AtKUP1: A Dual-Affinity K+ Transporter from Arabidopsis

Abstract

Plant roots contain both high- and low-affinity transport systems for uptake of K⁺ from the soil. In this study, we characterize a K⁺ transporter that functions in both high- and low-affinity uptake. Using yeast complementation analysis, we isolated a cDNA for a functional K⁺ transporter from Arabidopsis (referred to as AtKUP1 for Arabidopsis thaliana K⁺ uptake). When expressed in a yeast mutant, AtKUP1 dramatically increased K⁺ uptake capacity at both a low and high [K⁺] range.

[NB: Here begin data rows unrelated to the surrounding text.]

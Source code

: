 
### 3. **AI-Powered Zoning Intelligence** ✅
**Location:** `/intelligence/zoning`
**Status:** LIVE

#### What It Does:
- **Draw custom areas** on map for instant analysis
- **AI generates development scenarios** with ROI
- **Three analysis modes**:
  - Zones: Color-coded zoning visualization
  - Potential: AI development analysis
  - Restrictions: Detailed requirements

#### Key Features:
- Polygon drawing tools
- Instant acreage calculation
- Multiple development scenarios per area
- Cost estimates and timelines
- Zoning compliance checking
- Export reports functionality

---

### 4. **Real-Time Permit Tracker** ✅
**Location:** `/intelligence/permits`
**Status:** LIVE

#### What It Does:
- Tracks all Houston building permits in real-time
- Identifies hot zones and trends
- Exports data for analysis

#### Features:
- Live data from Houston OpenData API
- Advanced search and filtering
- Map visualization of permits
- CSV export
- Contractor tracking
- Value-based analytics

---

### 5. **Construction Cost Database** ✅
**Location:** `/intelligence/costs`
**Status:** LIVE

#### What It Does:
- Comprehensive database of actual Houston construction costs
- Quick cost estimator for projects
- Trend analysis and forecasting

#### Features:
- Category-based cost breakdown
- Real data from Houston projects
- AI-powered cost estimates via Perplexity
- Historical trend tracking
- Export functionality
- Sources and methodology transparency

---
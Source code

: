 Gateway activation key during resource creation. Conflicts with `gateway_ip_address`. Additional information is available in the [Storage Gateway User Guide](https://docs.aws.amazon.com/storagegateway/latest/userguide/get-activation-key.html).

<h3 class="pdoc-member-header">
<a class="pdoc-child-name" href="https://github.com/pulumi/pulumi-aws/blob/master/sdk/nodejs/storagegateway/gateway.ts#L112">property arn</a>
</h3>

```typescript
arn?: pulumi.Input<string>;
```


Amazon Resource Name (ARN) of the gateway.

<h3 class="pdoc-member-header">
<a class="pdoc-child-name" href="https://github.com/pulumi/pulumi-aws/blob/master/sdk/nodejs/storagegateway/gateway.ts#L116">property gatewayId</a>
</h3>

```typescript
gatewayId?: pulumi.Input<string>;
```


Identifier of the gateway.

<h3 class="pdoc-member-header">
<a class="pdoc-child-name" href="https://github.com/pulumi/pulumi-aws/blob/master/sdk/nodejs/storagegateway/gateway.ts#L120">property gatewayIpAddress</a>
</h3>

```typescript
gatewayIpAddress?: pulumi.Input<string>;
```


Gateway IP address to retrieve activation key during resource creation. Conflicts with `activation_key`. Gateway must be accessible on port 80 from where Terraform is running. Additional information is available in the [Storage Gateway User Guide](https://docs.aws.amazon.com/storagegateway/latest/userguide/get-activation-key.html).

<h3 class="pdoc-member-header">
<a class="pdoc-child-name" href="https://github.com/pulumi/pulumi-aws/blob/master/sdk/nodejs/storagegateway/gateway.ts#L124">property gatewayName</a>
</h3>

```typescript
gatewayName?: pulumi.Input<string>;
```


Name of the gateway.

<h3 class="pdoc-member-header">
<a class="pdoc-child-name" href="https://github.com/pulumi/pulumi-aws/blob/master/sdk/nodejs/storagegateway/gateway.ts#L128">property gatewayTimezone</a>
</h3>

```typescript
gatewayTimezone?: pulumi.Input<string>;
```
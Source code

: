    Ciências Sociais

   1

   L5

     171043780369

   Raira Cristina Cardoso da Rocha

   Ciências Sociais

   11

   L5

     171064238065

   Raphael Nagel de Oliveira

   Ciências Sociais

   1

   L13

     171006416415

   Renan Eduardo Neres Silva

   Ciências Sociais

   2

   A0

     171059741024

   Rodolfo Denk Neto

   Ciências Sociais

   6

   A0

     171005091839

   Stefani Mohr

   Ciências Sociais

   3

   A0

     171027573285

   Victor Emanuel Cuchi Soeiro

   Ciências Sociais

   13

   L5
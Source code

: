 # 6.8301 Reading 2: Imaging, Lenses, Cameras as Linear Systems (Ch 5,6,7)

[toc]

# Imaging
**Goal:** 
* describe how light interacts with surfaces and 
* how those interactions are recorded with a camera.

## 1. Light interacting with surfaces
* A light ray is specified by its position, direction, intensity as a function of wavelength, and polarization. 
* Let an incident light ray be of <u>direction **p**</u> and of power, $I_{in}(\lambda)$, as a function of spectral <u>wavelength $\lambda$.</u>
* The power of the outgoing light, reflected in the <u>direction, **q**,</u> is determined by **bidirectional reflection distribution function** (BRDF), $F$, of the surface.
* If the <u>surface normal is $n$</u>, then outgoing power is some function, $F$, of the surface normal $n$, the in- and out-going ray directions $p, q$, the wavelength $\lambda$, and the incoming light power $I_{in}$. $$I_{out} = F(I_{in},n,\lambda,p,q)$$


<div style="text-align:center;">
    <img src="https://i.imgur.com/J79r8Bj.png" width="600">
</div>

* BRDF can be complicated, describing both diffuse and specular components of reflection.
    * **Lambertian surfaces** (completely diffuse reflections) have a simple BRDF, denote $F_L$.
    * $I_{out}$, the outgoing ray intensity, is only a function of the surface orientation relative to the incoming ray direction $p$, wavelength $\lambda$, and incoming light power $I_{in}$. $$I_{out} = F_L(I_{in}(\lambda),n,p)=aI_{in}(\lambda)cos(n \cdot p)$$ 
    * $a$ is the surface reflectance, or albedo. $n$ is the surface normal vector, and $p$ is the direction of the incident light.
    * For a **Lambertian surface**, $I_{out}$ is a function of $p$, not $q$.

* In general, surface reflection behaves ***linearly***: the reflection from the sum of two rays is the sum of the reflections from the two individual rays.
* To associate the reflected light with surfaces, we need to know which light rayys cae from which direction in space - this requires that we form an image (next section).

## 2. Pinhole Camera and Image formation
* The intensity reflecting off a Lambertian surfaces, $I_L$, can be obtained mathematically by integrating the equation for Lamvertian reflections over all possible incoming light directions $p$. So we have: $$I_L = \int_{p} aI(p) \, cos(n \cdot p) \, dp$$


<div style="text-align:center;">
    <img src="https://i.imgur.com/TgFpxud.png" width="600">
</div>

Kinetic analyses showed that AtKUP1-mediated K⁺ uptake displays a “biphasic” pattern similar to that observed in plant roots. The transition from the high-affinity phase (K_m of 44 μM) to the low-affinity phase (K_m of 11 mM) occurred at 100 to 200 μM external K⁺. Both low- and high-affinity K⁺ uptake via AtKUP1 were inhibited by 5 mM or higher concentrations of NaCl. In addition, AtKUP1-mediated K⁺ uptake was inhibited by K⁺ channel blockers, including tetraethylammonium, Cs⁺, and Ba²⁺. Consistent with a possible function in K⁺ uptake from the soil, the AtKUP1 gene is primarily expressed in roots. We conclude that the AtKUP1 gene product may function as a K⁺ transporter in Arabidopsis roots over a broad range of [K⁺] in the soil.